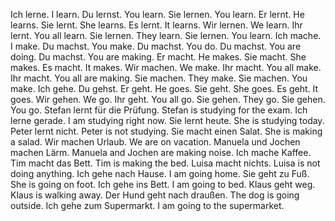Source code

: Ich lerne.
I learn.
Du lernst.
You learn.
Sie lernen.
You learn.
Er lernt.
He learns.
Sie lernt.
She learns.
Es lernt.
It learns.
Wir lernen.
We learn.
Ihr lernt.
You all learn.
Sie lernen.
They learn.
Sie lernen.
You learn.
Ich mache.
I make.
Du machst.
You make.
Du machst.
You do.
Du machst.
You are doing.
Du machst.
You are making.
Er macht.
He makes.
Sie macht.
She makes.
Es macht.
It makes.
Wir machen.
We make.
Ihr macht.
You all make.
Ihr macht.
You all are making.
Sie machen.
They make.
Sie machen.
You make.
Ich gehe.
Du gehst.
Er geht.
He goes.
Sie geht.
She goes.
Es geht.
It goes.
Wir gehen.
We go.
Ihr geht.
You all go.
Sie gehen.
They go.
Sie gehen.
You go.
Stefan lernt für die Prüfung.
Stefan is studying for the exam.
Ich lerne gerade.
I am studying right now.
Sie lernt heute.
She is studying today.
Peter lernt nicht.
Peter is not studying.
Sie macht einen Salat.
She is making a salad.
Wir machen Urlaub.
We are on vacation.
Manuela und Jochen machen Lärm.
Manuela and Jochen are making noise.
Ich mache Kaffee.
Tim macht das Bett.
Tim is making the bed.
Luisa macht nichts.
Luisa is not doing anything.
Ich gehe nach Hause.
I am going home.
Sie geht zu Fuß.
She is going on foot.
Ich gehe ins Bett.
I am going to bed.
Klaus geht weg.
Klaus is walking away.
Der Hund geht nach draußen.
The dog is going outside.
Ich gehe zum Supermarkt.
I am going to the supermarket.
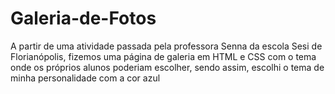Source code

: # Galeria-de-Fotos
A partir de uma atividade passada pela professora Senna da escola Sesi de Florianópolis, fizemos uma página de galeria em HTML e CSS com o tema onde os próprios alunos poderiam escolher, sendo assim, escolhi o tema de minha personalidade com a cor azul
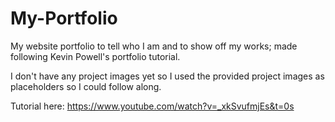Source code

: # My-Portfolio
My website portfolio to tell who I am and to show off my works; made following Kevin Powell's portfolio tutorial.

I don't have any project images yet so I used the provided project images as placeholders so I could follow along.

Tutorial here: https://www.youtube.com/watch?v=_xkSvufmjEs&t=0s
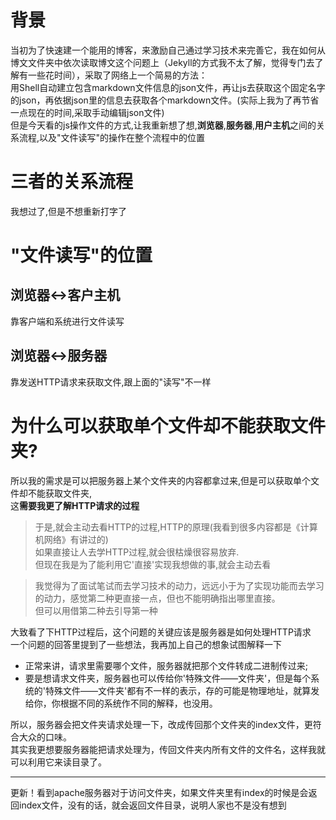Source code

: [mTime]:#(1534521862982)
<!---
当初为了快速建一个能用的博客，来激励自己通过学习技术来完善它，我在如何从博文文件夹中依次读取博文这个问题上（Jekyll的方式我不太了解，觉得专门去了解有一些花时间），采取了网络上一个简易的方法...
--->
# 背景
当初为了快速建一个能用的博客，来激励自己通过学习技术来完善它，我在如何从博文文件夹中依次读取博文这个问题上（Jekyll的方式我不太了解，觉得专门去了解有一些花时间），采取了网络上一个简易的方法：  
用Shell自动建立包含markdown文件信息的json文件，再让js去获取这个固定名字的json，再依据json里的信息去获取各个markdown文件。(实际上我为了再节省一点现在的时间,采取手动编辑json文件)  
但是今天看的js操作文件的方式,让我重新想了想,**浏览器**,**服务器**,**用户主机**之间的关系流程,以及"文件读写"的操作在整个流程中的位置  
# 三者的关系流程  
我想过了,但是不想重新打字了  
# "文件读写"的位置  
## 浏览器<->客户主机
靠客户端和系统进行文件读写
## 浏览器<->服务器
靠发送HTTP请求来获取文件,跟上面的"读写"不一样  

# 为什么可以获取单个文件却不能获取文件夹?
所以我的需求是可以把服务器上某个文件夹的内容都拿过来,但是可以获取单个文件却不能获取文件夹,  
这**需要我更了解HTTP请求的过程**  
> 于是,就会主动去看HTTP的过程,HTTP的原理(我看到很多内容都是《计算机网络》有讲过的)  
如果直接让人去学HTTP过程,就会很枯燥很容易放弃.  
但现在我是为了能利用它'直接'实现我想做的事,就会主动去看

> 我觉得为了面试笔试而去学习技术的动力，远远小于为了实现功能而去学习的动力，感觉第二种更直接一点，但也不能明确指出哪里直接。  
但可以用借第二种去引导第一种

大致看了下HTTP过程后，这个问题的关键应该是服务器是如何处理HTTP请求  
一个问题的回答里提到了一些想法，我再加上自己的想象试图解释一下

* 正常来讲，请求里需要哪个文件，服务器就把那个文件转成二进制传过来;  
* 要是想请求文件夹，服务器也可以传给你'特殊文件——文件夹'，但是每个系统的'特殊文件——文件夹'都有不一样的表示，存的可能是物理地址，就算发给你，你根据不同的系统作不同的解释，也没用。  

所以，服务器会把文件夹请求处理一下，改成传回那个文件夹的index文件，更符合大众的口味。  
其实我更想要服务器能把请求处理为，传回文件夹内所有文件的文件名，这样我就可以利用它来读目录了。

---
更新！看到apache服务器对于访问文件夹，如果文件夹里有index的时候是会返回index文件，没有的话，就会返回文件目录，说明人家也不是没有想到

────────────────────

▸ **Action item**: Search the material above for lines containing the string "Peter", then pull them out.

▸ **Your response**:
Peter lernt nicht.
Peter is not studying.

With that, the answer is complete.